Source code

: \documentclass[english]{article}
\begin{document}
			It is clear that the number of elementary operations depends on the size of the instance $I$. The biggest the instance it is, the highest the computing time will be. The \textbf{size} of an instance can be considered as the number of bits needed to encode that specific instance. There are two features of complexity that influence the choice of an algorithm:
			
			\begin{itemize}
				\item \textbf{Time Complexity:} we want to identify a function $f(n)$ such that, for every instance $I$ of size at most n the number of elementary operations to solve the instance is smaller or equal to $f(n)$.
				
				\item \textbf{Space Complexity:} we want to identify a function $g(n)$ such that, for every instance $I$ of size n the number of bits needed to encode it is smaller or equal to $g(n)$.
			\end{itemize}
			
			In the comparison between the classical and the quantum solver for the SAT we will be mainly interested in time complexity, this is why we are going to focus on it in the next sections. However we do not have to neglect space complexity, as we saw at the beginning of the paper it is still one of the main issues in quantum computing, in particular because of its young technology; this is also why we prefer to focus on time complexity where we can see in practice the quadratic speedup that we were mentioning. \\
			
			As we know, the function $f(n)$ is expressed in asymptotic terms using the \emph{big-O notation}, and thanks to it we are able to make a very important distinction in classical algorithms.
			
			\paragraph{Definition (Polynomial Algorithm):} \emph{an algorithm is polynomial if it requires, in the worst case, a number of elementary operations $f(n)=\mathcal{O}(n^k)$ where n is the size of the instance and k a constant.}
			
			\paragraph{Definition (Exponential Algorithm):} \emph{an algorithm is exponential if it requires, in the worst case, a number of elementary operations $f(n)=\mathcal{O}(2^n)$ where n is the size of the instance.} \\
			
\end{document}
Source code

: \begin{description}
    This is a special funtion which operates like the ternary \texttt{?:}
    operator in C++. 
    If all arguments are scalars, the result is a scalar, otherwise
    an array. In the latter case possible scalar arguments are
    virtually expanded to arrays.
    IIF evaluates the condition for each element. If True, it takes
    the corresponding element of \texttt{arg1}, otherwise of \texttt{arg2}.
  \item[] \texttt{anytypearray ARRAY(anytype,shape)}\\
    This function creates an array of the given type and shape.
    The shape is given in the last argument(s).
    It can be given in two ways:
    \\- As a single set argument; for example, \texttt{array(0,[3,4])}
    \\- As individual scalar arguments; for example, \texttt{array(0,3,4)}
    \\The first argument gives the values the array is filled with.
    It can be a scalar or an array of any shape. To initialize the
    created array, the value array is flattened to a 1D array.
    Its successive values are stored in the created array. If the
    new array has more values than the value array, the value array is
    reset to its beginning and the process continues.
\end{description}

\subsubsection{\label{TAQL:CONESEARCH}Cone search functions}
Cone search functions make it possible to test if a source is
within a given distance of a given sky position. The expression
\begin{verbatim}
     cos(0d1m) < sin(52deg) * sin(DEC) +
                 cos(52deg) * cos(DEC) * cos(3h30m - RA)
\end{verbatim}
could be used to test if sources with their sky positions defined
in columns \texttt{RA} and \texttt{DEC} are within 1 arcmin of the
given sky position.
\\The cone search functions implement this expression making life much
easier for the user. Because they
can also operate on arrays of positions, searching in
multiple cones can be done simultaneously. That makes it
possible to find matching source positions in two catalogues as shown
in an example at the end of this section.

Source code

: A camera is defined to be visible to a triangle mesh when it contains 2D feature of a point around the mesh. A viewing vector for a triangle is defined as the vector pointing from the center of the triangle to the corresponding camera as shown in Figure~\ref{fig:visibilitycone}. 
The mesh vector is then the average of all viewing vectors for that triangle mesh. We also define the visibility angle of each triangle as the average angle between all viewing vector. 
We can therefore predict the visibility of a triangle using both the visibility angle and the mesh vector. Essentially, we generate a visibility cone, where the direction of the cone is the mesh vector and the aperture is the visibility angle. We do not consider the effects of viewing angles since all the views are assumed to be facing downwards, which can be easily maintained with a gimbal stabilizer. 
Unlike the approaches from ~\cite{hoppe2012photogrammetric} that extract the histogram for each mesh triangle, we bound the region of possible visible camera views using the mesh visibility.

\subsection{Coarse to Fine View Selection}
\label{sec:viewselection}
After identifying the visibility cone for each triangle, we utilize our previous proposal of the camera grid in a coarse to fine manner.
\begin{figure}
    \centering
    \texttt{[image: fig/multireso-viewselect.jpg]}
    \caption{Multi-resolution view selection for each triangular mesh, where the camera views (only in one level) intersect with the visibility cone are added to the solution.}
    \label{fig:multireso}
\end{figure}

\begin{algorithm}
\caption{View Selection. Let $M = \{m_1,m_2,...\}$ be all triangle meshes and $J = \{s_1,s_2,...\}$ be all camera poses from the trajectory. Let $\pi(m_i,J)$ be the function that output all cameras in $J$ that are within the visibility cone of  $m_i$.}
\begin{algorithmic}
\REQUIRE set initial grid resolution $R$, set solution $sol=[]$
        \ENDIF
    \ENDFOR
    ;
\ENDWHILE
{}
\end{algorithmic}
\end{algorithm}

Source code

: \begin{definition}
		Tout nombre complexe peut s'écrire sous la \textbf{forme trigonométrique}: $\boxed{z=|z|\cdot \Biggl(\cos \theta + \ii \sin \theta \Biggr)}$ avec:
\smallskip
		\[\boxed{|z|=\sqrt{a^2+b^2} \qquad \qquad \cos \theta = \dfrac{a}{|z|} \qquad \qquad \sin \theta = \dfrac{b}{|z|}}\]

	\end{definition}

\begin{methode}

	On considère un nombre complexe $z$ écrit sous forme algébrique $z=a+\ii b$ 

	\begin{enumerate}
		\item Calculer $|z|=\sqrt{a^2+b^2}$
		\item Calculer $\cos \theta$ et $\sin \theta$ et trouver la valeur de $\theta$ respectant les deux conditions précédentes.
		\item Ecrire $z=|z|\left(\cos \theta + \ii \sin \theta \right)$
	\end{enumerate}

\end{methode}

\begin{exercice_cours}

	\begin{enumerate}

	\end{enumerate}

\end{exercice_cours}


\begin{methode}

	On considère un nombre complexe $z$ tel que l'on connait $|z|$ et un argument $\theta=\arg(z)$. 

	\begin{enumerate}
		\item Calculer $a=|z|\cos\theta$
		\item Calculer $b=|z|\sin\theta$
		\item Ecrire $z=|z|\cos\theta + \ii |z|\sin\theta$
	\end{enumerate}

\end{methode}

━━━

• About this exercise
Could you show every line of the listing that holds the string "within"?

• Task output
within a given distance of a given sky position. The expression
in columns \texttt{RA} and \texttt{DEC} are within 1 arcmin of the
\caption{View Selection. Let $M = \{m_1,m_2,...\}$ be all triangle meshes and $J = \{s_1,s_2,...\}$ be all camera poses from the trajectory. Let $\pi(m_i,J)$ be the function that output all cameras in $J$ that are within the visibility cone of  $m_i$.}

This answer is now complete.